O amor bateu na minha porta. Eu abri. Estranhei, no início, pois não éramos mais do que conhecidos. Ofereci uma cadeira na sala, fui pra cozinha fazer uma xícara de café. Tentei puxar conversa, mas fui remetido com um silêncio assombroso. Quando voltei pra sala, ninguém estava lá, a porta de casa aberta. Pausei, tomando o café que era pra outro, pensando no que acabara de se suceder. Olhei ao redor da sala, tudo parecia igual, mas algo de errado pairava sobre o cômodo. "Deve ter roubado alguma decoração da sala", pensei. Achei meio rude da minha parte assumir essas coisas dos outros, especialmente alguém que mal conhecia. "Quem sabe estava com pressa e não pôde avisar". O café estava muito amargo, foi difícil beber tudo.

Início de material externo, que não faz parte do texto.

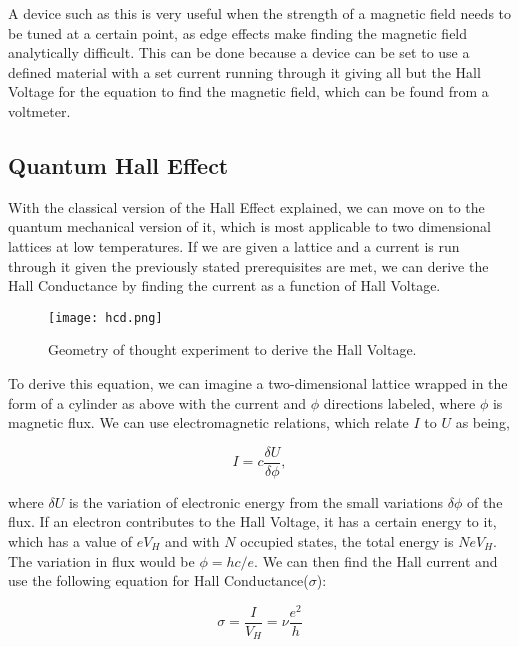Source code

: \documentclass[14pt]{article}
\begin{document}
A device such as this is very useful when the strength of a magnetic field needs to be tuned at a certain point, as edge effects make finding the magnetic field analytically difficult. This can be done because a device can be set to use a defined material with a set current running through it giving all but the Hall Voltage for the equation to find the magnetic field, which can be found from a voltmeter\cite{qhe talk}.

\subsection*{Quantum Hall Effect}

With the classical version of the Hall Effect explained, we can move on to the quantum mechanical version of it, which is most applicable to two dimensional lattices at low temperatures. If we are given a lattice and a current is run through it given the previously stated prerequisites are met, we can derive the Hall Conductance by finding the current as a function of Hall Voltage.\\

\begin{figure}[ht]
	\centering
	\texttt{[image: hcd.png]}
	\label{fig:sheet6}
	\caption{Geometry of thought experiment to derive the Hall Voltage\cite{kittel}.}
\end{figure}

To derive this equation, we can imagine a two-dimensional lattice wrapped in the form of a cylinder as above with the current and $\phi$ directions labeled, where $\phi$ is magnetic flux. We can use electromagnetic relations, which relate $I$ to $U$ as being,

\begin{equation*}
I=c\frac{\delta U}{\delta \phi},
\end{equation*}

where $\delta U$ is the variation of electronic energy from the small variations $\delta \phi$ of the flux. If an electron contributes to the Hall Voltage, it has a certain energy to it, which has a value of $eV_H$ and with $N$ occupied states, the total energy is $NeV_H$. The variation in flux would be $\phi=hc/e$. We can then find the Hall current and use the following equation for Hall Conductance($\sigma$)\cite{kittel}:

\begin{equation}\label{eq:1}
\sigma = \frac{I}{V_H} = \nu\frac{e^2}{h}
\end{equation}
\end{document}
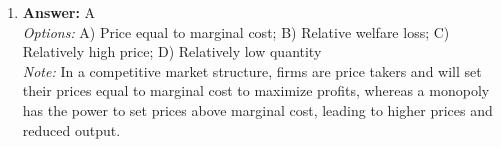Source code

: \documentclass[12pt]{article}
\begin{document}
\begin{enumerate}[label=\arabic*.]
\\ \textit{Note:} The value of the U.S. dollar is insured by the trust and confidence in the U.S. government's ability to maintain economic stability and uphold its obligations, which underpins the currency's acceptance and value in the economy.
\item \textbf{Answer:} A
\\ \textit{Options:} A) Price equal to marginal cost; B) Relative welfare loss; C) Relatively high price; D) Relatively low quantity
\\ \textit{Note:} In a competitive market structure, firms are price takers and will set their prices equal to marginal cost to maximize profits, whereas a monopoly has the power to set prices above marginal cost, leading to higher prices and reduced output.
\end{enumerate}
\end{document}
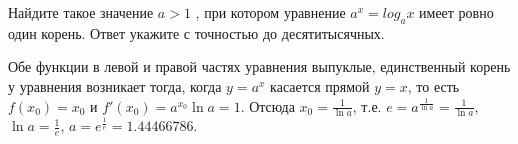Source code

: 
Найдите такое значение $a > 1$ , при котором уравнение $a^x=log_ax$ имеет ровно один корень. Ответ укажите с точностью до десятитысячных.

\solutionSection

Обе функции в левой и правой частях уравнения выпуклые, единственный корень у уравнения возникает тогда, когда $y = a^x$ касается прямой $y = x$, то есть $f(x_0) = x_0$ и $f'(x_0) = a^{x_0} \ln a = 1$. Отсюда $x_0 = \frac{1}{\ln a}$, т.е. $e = a^{\frac{1}{\ln a}} = \frac{1}{\ln a}$, $\ln a = \frac{1}{e}$, $a = e^{\frac{1}{e}} = 1.44466786$.

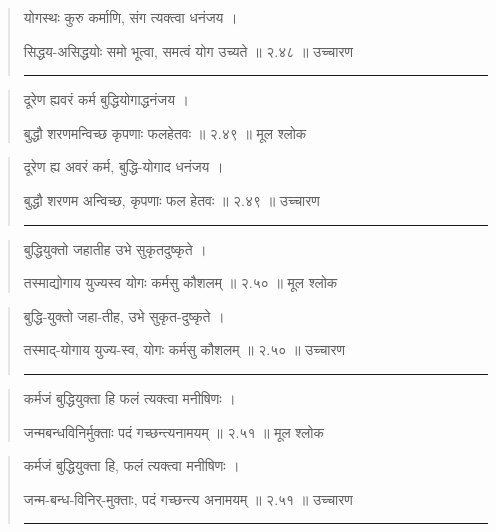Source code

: \begin{quotation}

योगस्थः कुरु कर्माणि, संग त्यक्त्वा धनंजय  ।  

सिद्धय-असिद्धयोः समो भूत्वा, समत्वं योग उच्यते  ॥ २.४८ ॥  उच्चारण

\noindent\rule{16cm}{0.4pt} 
\end{quotation}


\begin{quotation}

दूरेण ह्यवरं कर्म बुद्धियोगाद्धनंजय  ।  

बुद्धौ शरणमन्विच्छ कृपणाः फलहेतवः  ॥ २.४९ ॥  मूल श्लोक
\end{quotation}

\begin{quotation}

दूरेण ह्य अवरं कर्म, बुद्धि-योगाद धनंजय  ।  

बुद्धौ शरणम अन्विच्छ, कृपणाः फल हेतवः  ॥ २.४९ ॥  उच्चारण

\noindent\rule{16cm}{0.4pt} 
\end{quotation}


\begin{quotation}

बुद्धियुक्तो जहातीह उभे सुकृतदुष्कृते  ।  

तस्माद्योगाय युज्यस्व योगः कर्मसु कौशलम्‌  ॥ २.५० ॥  मूल श्लोक
\end{quotation}

\begin{quotation}

बुद्धि-युक्तो जहा-तीह, उभे सुकृत-दुष्कृते  ।  

तस्माद्-योगाय युज्य-स्व, योगः कर्मसु कौशलम्‌  ॥ २.५० ॥  उच्चारण

\noindent\rule{16cm}{0.4pt} 
\end{quotation}


\begin{quotation}

कर्मजं बुद्धियुक्ता हि फलं त्यक्त्वा मनीषिणः  ।  

जन्मबन्धविनिर्मुक्ताः पदं गच्छन्त्यनामयम्‌  ॥ २.५१ ॥  मूल श्लोक
\end{quotation}

\begin{quotation}

कर्मजं बुद्धियुक्ता हि, फलं त्यक्त्वा मनीषिणः  ।  

जन्म-बन्ध-विनिर्-मुक्ताः, पदं गच्छन्त्य अनामयम्‌  ॥ २.५१ ॥  उच्चारण

\noindent\rule{16cm}{0.4pt} 
\end{quotation}


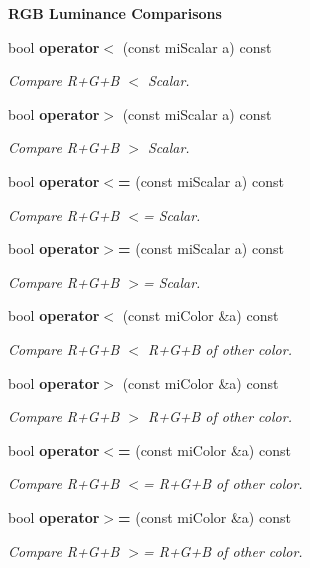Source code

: \begin{Indent}{\bf RGB Luminance Comparisons}\par
\begin{CompactItemize}
\item 
bool {\bf operator$<$} (const mi\-Scalar a) const 
\begin{CompactList}\small\item\em Compare R+G+B $<$ Scalar. \item\end{CompactList}\item 
bool {\bf operator$>$} (const mi\-Scalar a) const 
\begin{CompactList}\small\item\em Compare R+G+B $>$ Scalar. \item\end{CompactList}\item 
bool {\bf operator$<$=} (const mi\-Scalar a) const 
\begin{CompactList}\small\item\em Compare R+G+B $<$= Scalar. \item\end{CompactList}\item 
bool {\bf operator$>$=} (const mi\-Scalar a) const 
\begin{CompactList}\small\item\em Compare R+G+B $>$= Scalar. \item\end{CompactList}\item 
bool {\bf operator$<$} (const mi\-Color \&a) const 
\begin{CompactList}\small\item\em Compare R+G+B $<$ R+G+B of other color. \item\end{CompactList}\item 
bool {\bf operator$>$} (const mi\-Color \&a) const 
\begin{CompactList}\small\item\em Compare R+G+B $>$ R+G+B of other color. \item\end{CompactList}\item 
bool {\bf operator$<$=} (const mi\-Color \&a) const 
\begin{CompactList}\small\item\em Compare R+G+B $<$= R+G+B of other color. \item\end{CompactList}\item 
bool {\bf operator$>$=} (const mi\-Color \&a) const 
\begin{CompactList}\small\item\em Compare R+G+B $>$= R+G+B of other color. \item\end{CompactList}\end{CompactItemize}
\end{Indent}
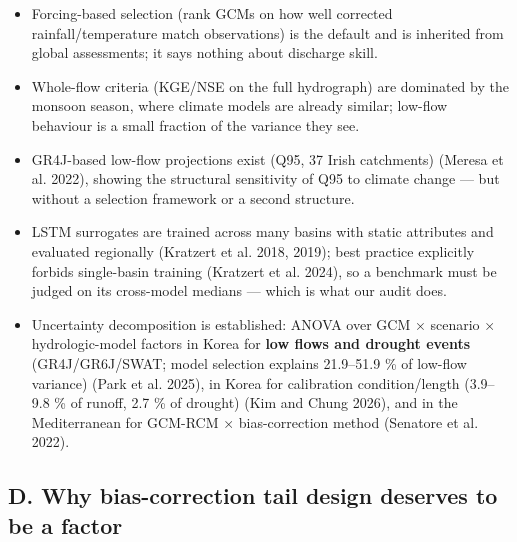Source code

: \documentclass[
  11pt,
]{article}
\providecommand{\tightlist}{%
  \setlength{\itemsep}{0pt}\setlength{\parskip}{0pt}}
\begin{document}
\begin{itemize}
\tightlist
\item
  Forcing-based selection (rank GCMs on how well corrected
  rainfall/temperature match observations) is the default and is
  inherited from global assessments; it says nothing about discharge
  skill.
\item
  Whole-flow criteria (KGE/NSE on the full hydrograph) are dominated by
  the monsoon season, where climate models are already similar; low-flow
  behaviour is a small fraction of the variance they see.
\item
  GR4J-based low-flow projections exist (Q95, 37 Irish catchments)
  (Meresa et al. 2022), showing the structural sensitivity of Q95 to
  climate change --- but without a selection framework or a second
  structure.
\item
  LSTM surrogates are trained across many basins with static attributes
  and evaluated regionally (Kratzert et al. 2018, 2019); best practice
  explicitly forbids single-basin training (Kratzert et al. 2024), so a
  benchmark must be judged on its cross-model medians --- which is what
  our audit does.
\item
  Uncertainty decomposition is established: ANOVA over GCM × scenario ×
  hydrologic-model factors in Korea for \textbf{low flows and drought
  events} (GR4J/GR6J/SWAT; model selection explains 21.9--51.9 \% of
  low-flow variance) (Park et al. 2025), in Korea for calibration
  condition/length (3.9--9.8 \% of runoff, 2.7 \% of drought) (Kim and
  Chung 2026), and in the Mediterranean for GCM-RCM × bias-correction
  method (Senatore et al. 2022).
\end{itemize}

\subsection{D. Why bias-correction tail design deserves to be a
factor}\label{d.-why-bias-correction-tail-design-deserves-to-be-a-factor}
\end{document}
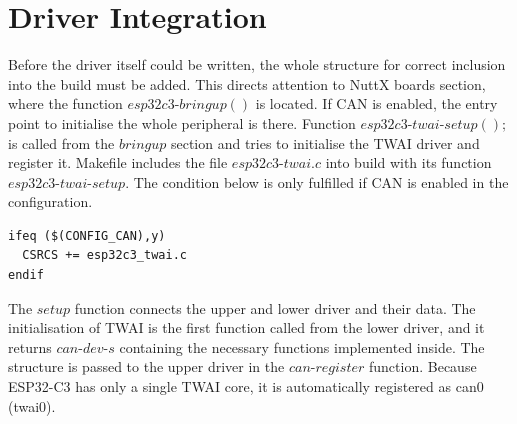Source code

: \documentclass{ctuthesis}
\begin{document}
 \section{Driver Integration}
 Before the driver itself could be written, the whole structure for correct inclusion into the build must be added. This directs attention to NuttX boards section, where  the function $esp32c3\text{-}bringup()$ is located. If CAN is enabled, the entry point to initialise the whole peripheral is there. Function $esp32c3\text{-}twai\text{-}setup();$ is called from the $bring up$ section and tries to initialise the TWAI driver and register it. Makefile includes the file $esp32c3\text{-}twai.c$ into build with its function $esp32c3\text{-}twai\text{-}setup$. The condition below is only fulfilled if CAN is enabled in the configuration.
\begin{verbatim}
ifeq ($(CONFIG_CAN),y)
  CSRCS += esp32c3_twai.c
endif
\end{verbatim}
 The $setup$ function connects the upper and lower driver and their data. The initialisation of TWAI is the first function called from the lower driver, and it returns $can\text{-}dev\text{-}s$ containing the necessary functions implemented inside. The structure is passed to the upper driver in the $can\text{-}register$ function. Because ESP32-C3 has only a single TWAI core, it is automatically registered as can0 (twai0).
\end{document}
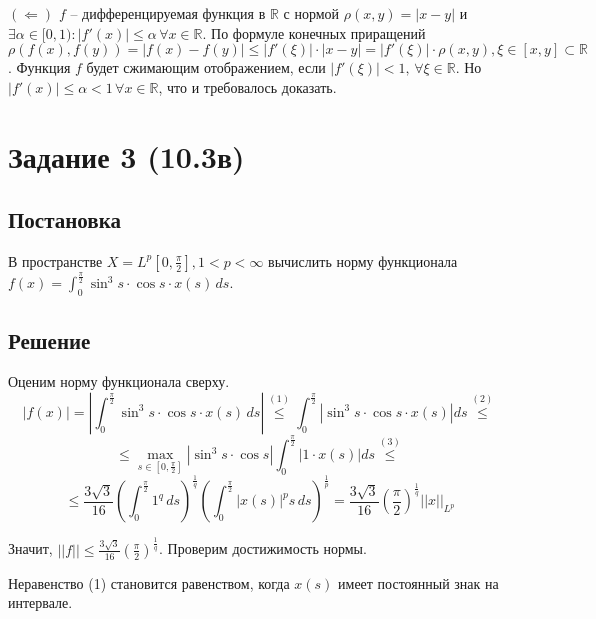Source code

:\documentclass[14pt, a4paper, titlepage, fleqn]{extarticle}
\begin{document}
        \( (\Leftarrow) \) \( f \) -- дифференцируемая функция в \( \mathbb{R} \) с нормой \( \rho(x, y) = |x - y| \) и \( \exists  \alpha \in [0, 1): |f'(x)| \leq \alpha \, \forall x \in \mathbb{R}\). По формуле конечных приращений \( \rho\left(f(x), f(y)\right) = |f(x) - f(y)| \leq |f'(\xi)| \cdot |x - y| = |f'(\xi)| \cdot \rho(x, y), \xi \in [x, y]\subset \mathbb{R} \). Функция \( f \) будет сжимающим отображением, если \( |f'(\xi)| < 1, \, \forall \xi \in \mathbb{R} \). Но \( |f'(x)| \leq \alpha < 1  \, \forall x \in \mathbb{R} \), что и требовалось доказать.
    

    \pagebreak

    \section{Задание 3 (10.3в)}

        \subsection{Постановка}
        В пространстве \( X = L^p\left[ 0, \frac{\pi}{2} \right], 1 < p < \infty \) вычислить норму функционала \( f(x)  = \int_0^\frac{\pi}{2} \sin^3 s \cdot \cos s \cdot x(s) \, ds \).
        
        \subsection{Решение}
        Оценим норму функционала сверху.
        \[
            |f(x)| = \left| \int_0^\frac{\pi}{2} \sin^3 s \cdot \cos s \cdot x(s) \, ds \right| \stackrel{(1)}{\leq} 
            \int_0^\frac{\pi}{2} \left| \sin^3 s \cdot \cos s \cdot x(s) \right| ds \stackrel{(2)}{\leq} 
        \]
        \[
            \leq \max_{s\in\left[ 0, \frac{\pi}{2} \right]} \left| \sin^3 s \cdot \cos s \right| \int_0^\frac{\pi}{2} |1 \cdot  x(s)| ds \stackrel{(3)}{\leq}
        \]
        \[
            \leq \frac{3 \sqrt{3}}{16} \left( \int_0^\frac{\pi}{2} 1^q \, ds \right)^{\frac{1}{q}} \left( \int_0^\frac{\pi}{2} |x(s)|^p s \, ds \right)^{\frac{1}{p}} = \frac{3 \sqrt{3}}{16} \left( \frac{\pi}{2} \right)^{\frac{1}{q}} ||x||_{L^p}
        \]

        Значит, \( ||f|| \leq \frac{3 \sqrt{3}}{16} \left( \frac{\pi}{2} \right)^{\frac{1}{q}} \). Проверим достижимость нормы. 
        
        Неравенство (1) становится равенством, когда \( x(s) \) имеет постоянный знак на интервале. 
        
\end{document}
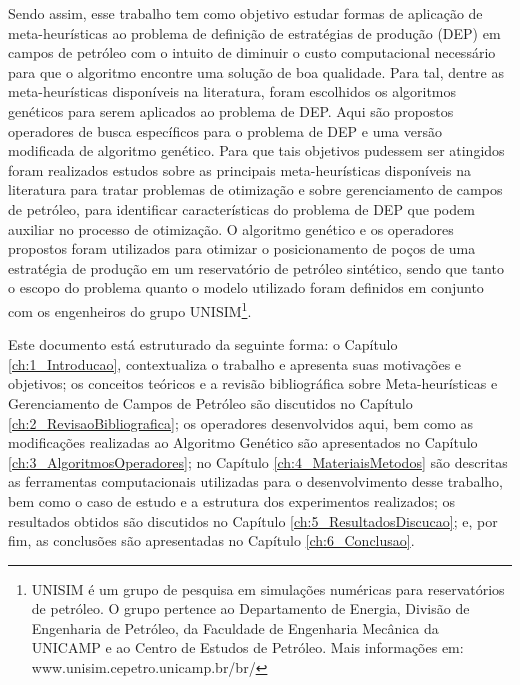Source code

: Sendo assim, esse trabalho tem como objetivo estudar formas de aplicação de meta-heurísticas ao problema de definição de estratégias de produção (DEP) em campos de petróleo com o intuito de diminuir o custo computacional necessário para que o algoritmo encontre uma solução de boa qualidade. Para tal, dentre as meta-heurísticas disponíveis na literatura, foram escolhidos os algoritmos genéticos para serem aplicados ao problema de DEP. Aqui são propostos operadores de busca específicos para o problema de DEP e uma versão modificada de algoritmo genético. Para que tais objetivos pudessem ser atingidos foram realizados estudos sobre as principais meta-heurísticas disponíveis na literatura para tratar problemas de otimização e sobre gerenciamento de campos de petróleo, para identificar características do problema de DEP que podem auxiliar no processo de otimização. O algoritmo genético e os operadores propostos foram utilizados para otimizar o posicionamento de poços de uma estratégia de produção em um reservatório de petróleo sintético, sendo que tanto o escopo do problema quanto o modelo utilizado foram definidos em conjunto com os engenheiros do grupo UNISIM\footnote{UNISIM é um grupo de pesquisa em simulações numéricas para reservatórios de petróleo. O grupo pertence ao Departamento de Energia, Divisão de Engenharia de Petróleo, da Faculdade de Engenharia Mecânica da UNICAMP e ao Centro de Estudos de Petróleo. Mais informações em: www.unisim.cepetro.unicamp.br/br/}.

Este documento está estruturado da seguinte forma: o Capítulo \ref{ch:1_Introducao}, contextualiza o trabalho e apresenta suas motivações e objetivos; os conceitos teóricos e a revisão bibliográfica sobre Meta-heurísticas e Gerenciamento de Campos de Petróleo são discutidos no Capítulo \ref{ch:2_RevisaoBibliografica}; os operadores desenvolvidos aqui, bem como as modificações realizadas ao Algoritmo Genético são apresentados no Capítulo \ref{ch:3_AlgoritmosOperadores}; no Capítulo \ref{ch:4_MateriaisMetodos} são descritas as ferramentas computacionais utilizadas para o desenvolvimento desse trabalho, bem como o caso de estudo e a estrutura dos experimentos realizados; os resultados obtidos são discutidos no Capítulo \ref{ch:5_ResultadosDiscucao}; e, por fim, as conclusões são apresentadas no Capítulo \ref{ch:6_Conclusao}.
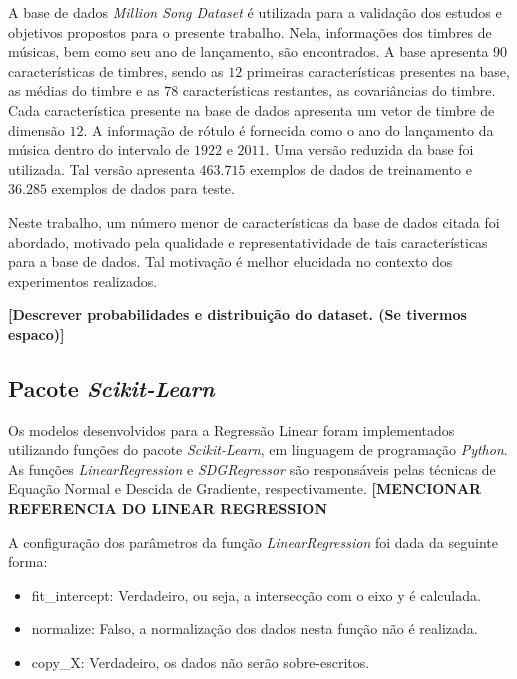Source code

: \documentclass[conference]{IEEEtran}
\begin{document}
A base de dados \emph{Million Song Dataset} é utilizada para a validação dos estudos e objetivos propostos para o presente trabalho. Nela, informações dos timbres de músicas, bem como seu ano de lançamento, são encontrados.  A base apresenta $90$ características de timbres, sendo as $12$ primeiras características presentes na base, as médias do timbre e as $78$ características restantes, as covariâncias do timbre. Cada característica presente na base de dados apresenta um vetor de timbre de dimensão $12$. A informação de rótulo é fornecida como o ano do lançamento da música dentro do intervalo de $1922$ e $2011$. Uma versão reduzida da base foi utilizada. Tal versão apresenta $463.715$ exemplos de dados de treinamento e $36.285$ exemplos de dados para teste.

Neste trabalho, um número menor de características da base de dados citada foi abordado, motivado pela qualidade e representatividade de tais características para a base de dados. Tal motivação é melhor elucidada no contexto dos experimentos realizados. 

\textbf{[Descrever probabilidades e distribuição do dataset. (Se tivermos espaco)]}

\subsection{Pacote \textit{Scikit-Learn}} \label{sec:base}

Os modelos desenvolvidos para a Regressão Linear foram implementados utilizando funções do pacote \emph{Scikit-Learn}, em linguagem de programação \emph{Python}. As funções \emph{LinearRegression} e \emph{SDGRegressor} são responsáveis pelas técnicas de Equação Normal e Descida de Gradiente, respectivamente. \textbf{[MENCIONAR REFERENCIA DO LINEAR REGRESSION}

A configuração dos parâmetros da função \emph{LinearRegression} foi dada da seguinte forma:
\begin{itemize}
	\item fit\_intercept: Verdadeiro, ou seja, a intersecção com o eixo y é calculada.
	\item normalize: Falso, a normalização dos dados nesta função não é realizada.
	\item copy\_X: Verdadeiro, os dados não serão sobre-escritos.
\end{itemize}
\end{document}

Depois de uns meses, o tal do amor me chama pelo celular (eu nem sabia que ele tinha meu número). Pediu desculpas pelo ocorrido, disse que as circunstâncias não eram propícias. Decidi relevar, até porque não tinha encontrado nada concretamente errado até agora, e começamos a conversar. O amor é bom de papo, quando quer - raramente queria. Também decidi não querer. A conversa logo morreu. Lembro que, naquele dia, decidi abrir meu computador pra jogar alguma coisa, e tudo parecia tão diferente. Mas, claro, tudo estava igual. "Talvez quem mudou fui eu".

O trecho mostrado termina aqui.